Culture in a Liquid Modern World

In its unique formula, ‘culture' used to be meant to be an agent for switch, a undertaking undertaken with the purpose of training ‘the people' by means of bringing the simplest of human idea and creativity to them. yet in our modern liquid-modern international, tradition has misplaced its missionary position and has turn into a method of seduction: it seeks not to enlighten the folks yet to seduce them.

Extra info for A History of Reading

Sample text

G. ” During the war Forster got onto his own roundabout, broadcasting mild English propaganda to India, ridiculing Nazi “philosophy” from the early thirties onward, attacking the prison and police systems, defending the Third Program, speaking up for mass education, the rights of refugees, free concerts for the poor and art for the masses. Recognizing that “humanism has its dangers; the humanist shirks responsibility, dislikes making decisions, and is sometimes a coward,” he was anyway determined to hold faith with the “failed” liberal values so many of his peers now jettisoned.

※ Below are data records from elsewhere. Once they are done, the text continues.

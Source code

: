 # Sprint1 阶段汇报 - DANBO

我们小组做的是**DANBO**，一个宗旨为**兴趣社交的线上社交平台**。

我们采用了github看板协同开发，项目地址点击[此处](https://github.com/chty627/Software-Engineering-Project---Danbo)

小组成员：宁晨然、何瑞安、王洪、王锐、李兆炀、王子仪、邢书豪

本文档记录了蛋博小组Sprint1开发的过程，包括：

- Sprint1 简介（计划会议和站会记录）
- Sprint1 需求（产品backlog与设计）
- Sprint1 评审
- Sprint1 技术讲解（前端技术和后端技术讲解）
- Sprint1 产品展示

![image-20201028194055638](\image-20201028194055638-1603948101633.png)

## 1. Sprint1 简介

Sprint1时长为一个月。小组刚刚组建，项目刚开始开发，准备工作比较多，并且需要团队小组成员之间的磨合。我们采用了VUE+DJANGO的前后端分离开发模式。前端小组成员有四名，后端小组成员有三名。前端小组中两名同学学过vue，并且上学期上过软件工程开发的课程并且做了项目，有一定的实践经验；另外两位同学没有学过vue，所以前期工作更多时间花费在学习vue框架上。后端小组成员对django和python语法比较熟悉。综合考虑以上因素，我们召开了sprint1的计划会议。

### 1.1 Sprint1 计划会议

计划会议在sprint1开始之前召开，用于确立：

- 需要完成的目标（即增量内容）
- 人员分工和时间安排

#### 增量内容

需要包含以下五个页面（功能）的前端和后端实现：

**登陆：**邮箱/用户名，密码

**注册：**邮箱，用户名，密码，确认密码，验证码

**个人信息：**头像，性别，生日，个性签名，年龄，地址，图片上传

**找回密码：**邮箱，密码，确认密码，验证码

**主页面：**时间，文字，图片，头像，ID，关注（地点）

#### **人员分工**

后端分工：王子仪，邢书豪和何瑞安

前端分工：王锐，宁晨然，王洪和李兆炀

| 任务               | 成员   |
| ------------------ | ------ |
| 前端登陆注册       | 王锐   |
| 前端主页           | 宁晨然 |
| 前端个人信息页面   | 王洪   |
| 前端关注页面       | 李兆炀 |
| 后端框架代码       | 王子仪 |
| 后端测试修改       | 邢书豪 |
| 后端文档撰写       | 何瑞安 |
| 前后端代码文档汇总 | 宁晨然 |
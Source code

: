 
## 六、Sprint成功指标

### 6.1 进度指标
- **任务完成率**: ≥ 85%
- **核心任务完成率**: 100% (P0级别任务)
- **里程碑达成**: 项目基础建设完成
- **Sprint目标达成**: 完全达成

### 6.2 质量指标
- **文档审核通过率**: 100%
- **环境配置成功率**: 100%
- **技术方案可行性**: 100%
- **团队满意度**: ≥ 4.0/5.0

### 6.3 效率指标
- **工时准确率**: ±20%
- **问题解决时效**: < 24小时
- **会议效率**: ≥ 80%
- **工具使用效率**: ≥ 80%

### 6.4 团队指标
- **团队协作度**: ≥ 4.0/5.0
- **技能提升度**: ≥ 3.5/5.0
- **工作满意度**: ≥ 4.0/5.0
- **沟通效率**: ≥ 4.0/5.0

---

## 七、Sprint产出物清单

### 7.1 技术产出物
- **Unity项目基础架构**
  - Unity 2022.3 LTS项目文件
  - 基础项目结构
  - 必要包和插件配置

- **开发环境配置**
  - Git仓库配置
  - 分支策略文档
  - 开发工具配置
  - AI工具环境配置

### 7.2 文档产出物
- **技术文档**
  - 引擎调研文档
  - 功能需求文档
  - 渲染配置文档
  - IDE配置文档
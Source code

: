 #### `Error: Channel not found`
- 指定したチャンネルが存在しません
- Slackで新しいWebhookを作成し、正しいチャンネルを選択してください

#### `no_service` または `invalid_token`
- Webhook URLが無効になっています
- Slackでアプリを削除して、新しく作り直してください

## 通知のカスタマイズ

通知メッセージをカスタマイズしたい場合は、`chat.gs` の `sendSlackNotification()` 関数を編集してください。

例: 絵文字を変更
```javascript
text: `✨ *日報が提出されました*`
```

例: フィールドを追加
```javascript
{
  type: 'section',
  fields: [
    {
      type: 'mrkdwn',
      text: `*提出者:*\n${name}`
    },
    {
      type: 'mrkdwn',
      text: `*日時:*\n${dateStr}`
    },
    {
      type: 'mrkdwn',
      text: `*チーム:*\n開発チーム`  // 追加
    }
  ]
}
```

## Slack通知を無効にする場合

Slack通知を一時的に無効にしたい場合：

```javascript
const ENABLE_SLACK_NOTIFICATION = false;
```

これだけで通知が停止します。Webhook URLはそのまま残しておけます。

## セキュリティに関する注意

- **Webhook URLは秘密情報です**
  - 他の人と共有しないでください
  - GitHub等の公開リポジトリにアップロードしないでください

Better, I think, to credit it to a healthy English perversity, a bloody-minded war against cliché. It’s a cliché to think liking Keats makes you cultured (Larkin and Amis defaced their college copy of The Eve of St. Agnes21), a commonplace to think submission to God incompatible with intellectual vitality. Then again, it’s hard to deny that in many of these writers a calcification occurs, playful poses become rigid attitudes. Forster feared the sea change. In the year Forster finished broadcasting, in the same BBC studios, Evelyn Waugh submits to an interviewer interested in his “notable rejection of life”: Interviewer: What do you feel is your worst fault?

He’s like us. Many people love him for it. ” But Forster was always a little too humble, a tad disingenuous. His talks are humane and charming, like everything he wrote, and on top of that, they’re good fun to read, and if not quite right for a lecture hall, they’re perfect for a lazy afternoon in an armchair. The title again, for those who missed it: The BBC Talks of E. M. Forster. 95. Three MIDDLEMARCH AND EVERYBODY HENRY & GEORGE In 1873, the young Henry James reviewed George Eliot’s Middlemarch.